Data extracted from a collection:
#####

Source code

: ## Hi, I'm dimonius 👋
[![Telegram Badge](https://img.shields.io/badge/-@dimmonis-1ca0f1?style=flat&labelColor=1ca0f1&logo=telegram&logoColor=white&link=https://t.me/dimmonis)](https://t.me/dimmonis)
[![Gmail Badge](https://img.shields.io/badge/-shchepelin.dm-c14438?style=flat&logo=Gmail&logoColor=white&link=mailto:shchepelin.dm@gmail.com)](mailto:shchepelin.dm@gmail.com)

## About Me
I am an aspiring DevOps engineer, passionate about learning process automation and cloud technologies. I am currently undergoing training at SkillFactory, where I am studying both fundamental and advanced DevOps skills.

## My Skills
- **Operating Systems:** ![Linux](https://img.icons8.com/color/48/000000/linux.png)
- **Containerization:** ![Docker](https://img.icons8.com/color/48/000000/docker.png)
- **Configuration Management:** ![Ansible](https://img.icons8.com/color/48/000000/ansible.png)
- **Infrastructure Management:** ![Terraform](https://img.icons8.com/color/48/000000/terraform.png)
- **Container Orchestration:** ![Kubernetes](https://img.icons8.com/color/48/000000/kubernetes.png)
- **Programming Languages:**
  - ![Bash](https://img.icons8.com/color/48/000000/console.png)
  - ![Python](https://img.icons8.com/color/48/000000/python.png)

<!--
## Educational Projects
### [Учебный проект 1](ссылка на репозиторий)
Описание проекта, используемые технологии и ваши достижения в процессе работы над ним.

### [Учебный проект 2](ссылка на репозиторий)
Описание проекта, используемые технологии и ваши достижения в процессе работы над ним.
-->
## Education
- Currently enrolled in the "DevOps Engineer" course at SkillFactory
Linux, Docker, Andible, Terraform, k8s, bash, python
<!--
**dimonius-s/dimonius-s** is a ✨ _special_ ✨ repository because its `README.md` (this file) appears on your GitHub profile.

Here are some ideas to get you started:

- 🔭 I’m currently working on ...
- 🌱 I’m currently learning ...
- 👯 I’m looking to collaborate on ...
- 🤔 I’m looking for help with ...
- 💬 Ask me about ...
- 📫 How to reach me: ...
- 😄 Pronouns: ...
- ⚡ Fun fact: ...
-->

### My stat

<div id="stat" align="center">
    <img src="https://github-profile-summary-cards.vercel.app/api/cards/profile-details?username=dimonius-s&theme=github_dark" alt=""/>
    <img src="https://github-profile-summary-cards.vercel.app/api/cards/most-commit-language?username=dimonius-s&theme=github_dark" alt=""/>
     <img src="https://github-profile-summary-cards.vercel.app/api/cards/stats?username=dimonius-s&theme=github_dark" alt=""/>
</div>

#####

▸ **TASK OBJECTIVE**
Repeat each record above precisely as written.

▸ **EXERCISE SOLUTION**
Source code

: ## Hi, I'm dimonius 👋
[![Telegram Badge](https://img.shields.io/badge/-@dimmonis-1ca0f1?style=flat&labelColor=1ca0f1&logo=telegram&logoColor=white&link=https://t.me/dimmonis)](https://t.me/dimmonis)
[![Gmail Badge](https://img.shields.io/badge/-shchepelin.dm-c14438?style=flat&logo=Gmail&logoColor=white&link=mailto:shchepelin.dm@gmail.com)](mailto:shchepelin.dm@gmail.com)

## About Me
I am an aspiring DevOps engineer, passionate about learning process automation and cloud technologies. I am currently undergoing training at SkillFactory, where I am studying both fundamental and advanced DevOps skills.

## My Skills
- **Operating Systems:** ![Linux](https://img.icons8.com/color/48/000000/linux.png)
- **Containerization:** ![Docker](https://img.icons8.com/color/48/000000/docker.png)
- **Configuration Management:** ![Ansible](https://img.icons8.com/color/48/000000/ansible.png)
- **Infrastructure Management:** ![Terraform](https://img.icons8.com/color/48/000000/terraform.png)
- **Container Orchestration:** ![Kubernetes](https://img.icons8.com/color/48/000000/kubernetes.png)
- **Programming Languages:**
  - ![Bash](https://img.icons8.com/color/48/000000/console.png)
  - ![Python](https://img.icons8.com/color/48/000000/python.png)

<!--
## Educational Projects
### [Учебный проект 1](ссылка на репозиторий)
Описание проекта, используемые технологии и ваши достижения в процессе работы над ним.

### [Учебный проект 2](ссылка на репозиторий)
Описание проекта, используемые технологии и ваши достижения в процессе работы над ним.
-->
## Education
- Currently enrolled in the "DevOps Engineer" course at SkillFactory
Linux, Docker, Andible, Terraform, k8s, bash, python
<!--
**dimonius-s/dimonius-s** is a ✨ _special_ ✨ repository because its `README.md` (this file) appears on your GitHub profile.

Here are some ideas to get you started:

- 🔭 I’m currently working on ...
- 🌱 I’m currently learning ...
- 👯 I’m looking to collaborate on ...
- 🤔 I’m looking for help with ...
- 💬 Ask me about ...
- 📫 How to reach me: ...
- 😄 Pronouns: ...
- ⚡ Fun fact: ...
-->

### My stat

<div id="stat" align="center">
    <img src="https://github-profile-summary-cards.vercel.app/api/cards/profile-details?username=dimonius-s&theme=github_dark" alt=""/>
    <img src="https://github-profile-summary-cards.vercel.app/api/cards/most-commit-language?username=dimonius-s&theme=github_dark" alt=""/>
     <img src="https://github-profile-summary-cards.vercel.app/api/cards/stats?username=dimonius-s&theme=github_dark" alt=""/>
</div>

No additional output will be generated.